Yes, moral grounds, I'm sure. But there are all sorts of abhorrent treatment of animals - abattoirs, indoor farming, force feeding, etc, etc - so, why is it a moral line to drown rats in the way described? Who decides this stuff?
> Who decides this stuff?

The ethical committee of whatever university or research organisation is responsible for the person who wants to conduct this experiment.

Also, many countries have laws on animal wellbeing that may supersede even a green light from the ethical committee.

I get that you're asking honestly, but it shouldn't be a surprise that academics might sometimes have higher standards than businesses.
You can't eat meat without butchering the animal.

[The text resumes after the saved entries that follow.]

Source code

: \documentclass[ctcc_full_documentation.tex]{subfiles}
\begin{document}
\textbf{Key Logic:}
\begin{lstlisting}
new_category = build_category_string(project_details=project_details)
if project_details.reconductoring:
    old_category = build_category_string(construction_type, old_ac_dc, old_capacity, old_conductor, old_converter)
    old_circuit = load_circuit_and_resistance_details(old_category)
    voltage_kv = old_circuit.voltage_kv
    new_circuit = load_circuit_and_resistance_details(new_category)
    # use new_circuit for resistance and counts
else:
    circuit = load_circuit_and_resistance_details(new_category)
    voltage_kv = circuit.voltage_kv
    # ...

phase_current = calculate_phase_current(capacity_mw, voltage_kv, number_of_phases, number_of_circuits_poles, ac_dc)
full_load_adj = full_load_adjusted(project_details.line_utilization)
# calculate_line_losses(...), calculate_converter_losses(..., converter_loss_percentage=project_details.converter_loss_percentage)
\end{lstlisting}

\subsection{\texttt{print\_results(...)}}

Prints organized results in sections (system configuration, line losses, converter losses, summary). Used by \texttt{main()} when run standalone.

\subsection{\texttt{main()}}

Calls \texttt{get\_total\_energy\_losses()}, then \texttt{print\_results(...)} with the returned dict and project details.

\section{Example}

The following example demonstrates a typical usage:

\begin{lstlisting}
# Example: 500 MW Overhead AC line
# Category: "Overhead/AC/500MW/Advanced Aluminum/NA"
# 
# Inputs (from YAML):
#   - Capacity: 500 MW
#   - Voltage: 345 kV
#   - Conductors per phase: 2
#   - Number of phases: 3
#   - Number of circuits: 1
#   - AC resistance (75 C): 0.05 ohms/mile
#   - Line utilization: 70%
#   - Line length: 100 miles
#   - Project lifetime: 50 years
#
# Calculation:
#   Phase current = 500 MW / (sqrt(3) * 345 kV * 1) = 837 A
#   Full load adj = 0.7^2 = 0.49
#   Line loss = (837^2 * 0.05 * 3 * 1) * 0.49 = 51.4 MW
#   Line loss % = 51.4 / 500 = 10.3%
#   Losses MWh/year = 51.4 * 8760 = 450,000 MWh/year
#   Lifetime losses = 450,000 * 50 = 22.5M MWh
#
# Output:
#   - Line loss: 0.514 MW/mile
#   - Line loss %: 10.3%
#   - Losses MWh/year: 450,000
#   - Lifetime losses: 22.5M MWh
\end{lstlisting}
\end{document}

You can do a scientific study without torturing the animal - if you have snow alternative, please explain clearly why, why you study is important enough, and convince the ethics board.

You can't do a drowned rat study without drowning rats.

You can eat all kinds of things without torturing the animals - if you have no alternative please explain clearly why, why eating meat is important enough, and convince - actually absolutely nobody, nobody in power cares about animal suffering in our food system.

Why does one ever have to do a drowned rat study?

And before you ask, no not everyone has to eat meat, but, there is at least the reason that an all plant diet is intractable to some people for the sheer amount of carbohydrates, and for others due to the mental load of making sure they get the nutrients that are hard to get in plants but easy to get in meat.

I'm not a vegetarian or anything just pointing out how nonsensical the above post was. Your take seems to be that it's a matter of ease or convenience that we eat meat - I think that's more or less true.

But it's probably also more convenient to do drowned rat studies to figure out specific things than it is to construct more elaborate ones to ascertain the same kinds of findings. So I don't think my take is that far off the mark, still.

>actually absolutely nobody, nobody in power cares about animal suffering in our food system.

This isn't true,as proven by the many laws and regulations about it for decades.

https://en.wikipedia.org/wiki/Timeline_of_animal_welfare_and...

You're asking a genuine question but careful not to sink too deep into whataboutism.

Just because abhorrent treatment of animals exists in one industry doesn't mean it's OK for it to appear in another, or in this case, in the field of science.

As you can imagine, there isn't a single combined committee for these two...

> abattoirs, indoor farming, force feeding

That is why Tyson et al don't have an IRB.